With DH's help (because I can't hang anything straight to save my life), this past Saturday I hung what I have come to call the Memory Quilt. It now graces the formerly empty long wall of our mudroom. Everyone who enters the house through that room (most people) can see it. My girls have all ready, in just two days, delighted in finding the fabrics they remember as 'theirs' and pointing them out to friends. I imagine when my sons arrive at the end of this week, they will do the same.
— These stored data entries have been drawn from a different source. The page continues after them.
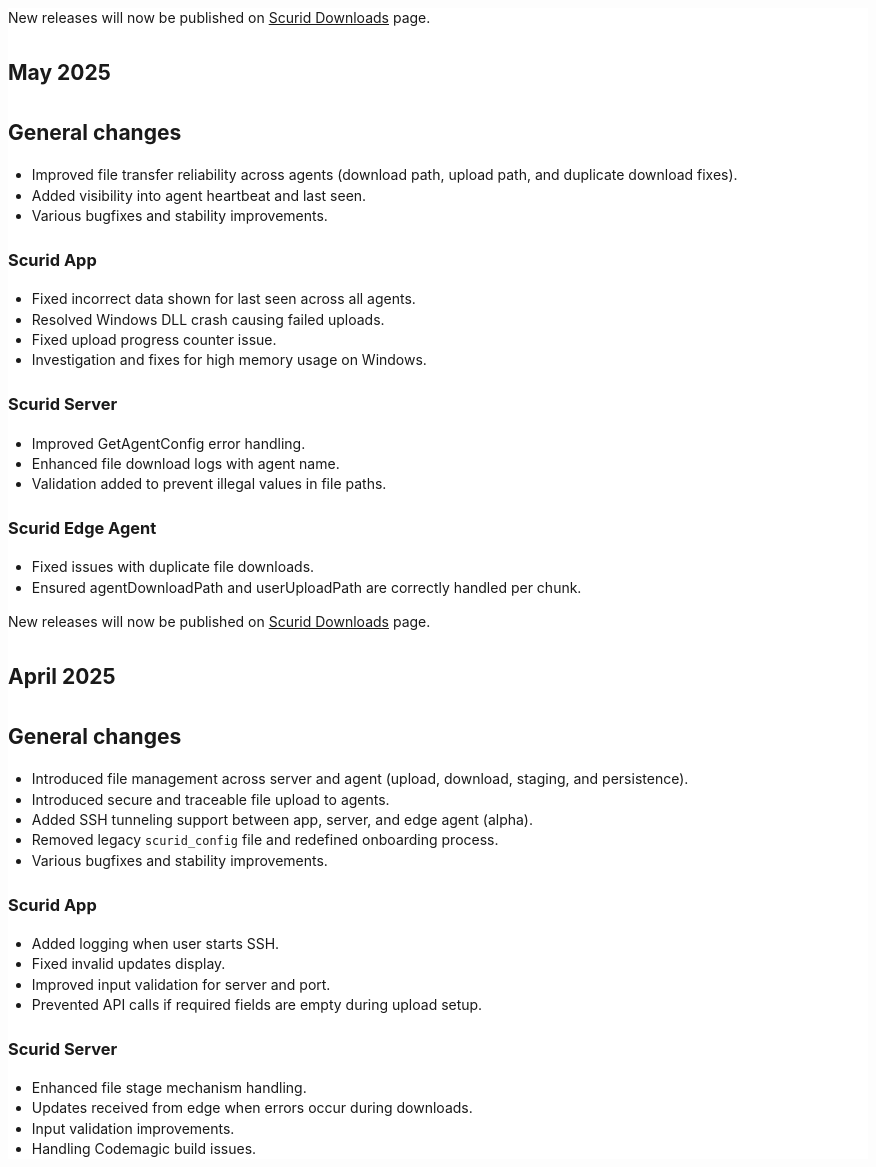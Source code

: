 New releases will now be published on [Scurid Downloads](https://scurid.com/downloads) page.

## May 2025

## General changes
* Improved file transfer reliability across agents (download path, upload path, and duplicate download fixes).  
* Added visibility into agent heartbeat and last seen.  
* Various bugfixes and stability improvements.  

### Scurid App
* Fixed incorrect data shown for last seen across all agents.  
* Resolved Windows DLL crash causing failed uploads.  
* Fixed upload progress counter issue.  
* Investigation and fixes for high memory usage on Windows.  

### Scurid Server
* Improved GetAgentConfig error handling.  
* Enhanced file download logs with agent name.  
* Validation added to prevent illegal values in file paths.  

### Scurid Edge Agent
* Fixed issues with duplicate file downloads.  
* Ensured agentDownloadPath and userUploadPath are correctly handled per chunk.  

New releases will now be published on [Scurid Downloads](https://scurid.com/downloads) page.

## April 2025

## General changes
* Introduced file management across server and agent (upload, download, staging, and persistence).  
* Introduced secure and traceable file upload to agents.  
* Added SSH tunneling support between app, server, and edge agent (alpha).  
* Removed legacy `scurid_config` file and redefined onboarding process.  
* Various bugfixes and stability improvements.  

### Scurid App
* Added logging when user starts SSH.  
* Fixed invalid updates display.  
* Improved input validation for server and port.  
* Prevented API calls if required fields are empty during upload setup.  

### Scurid Server
* Enhanced file stage mechanism handling.  
* Updates received from edge when errors occur during downloads.  
* Input validation improvements.  
* Handling Codemagic build issues.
The next trip down memory lane will begin in a few days (I have some major cleaning to do first!), when I go through the two bins (also 18 gallon Rubbermaid totes) of school days mementos and awards from all four kids to find those pertaining to DD1 so we can display some of them at the open house. There are also nearly eighteen years of photos to go through in order to construct DD1's life as told through the lens of a camera: baby pictures, cute toddler days, school photos and events, sports--softball since Kindergarten!, confirmation, high school formals and prom, and of course graduation day pictures with her significant other of nearly a year . . .
I am awash in nostalgia!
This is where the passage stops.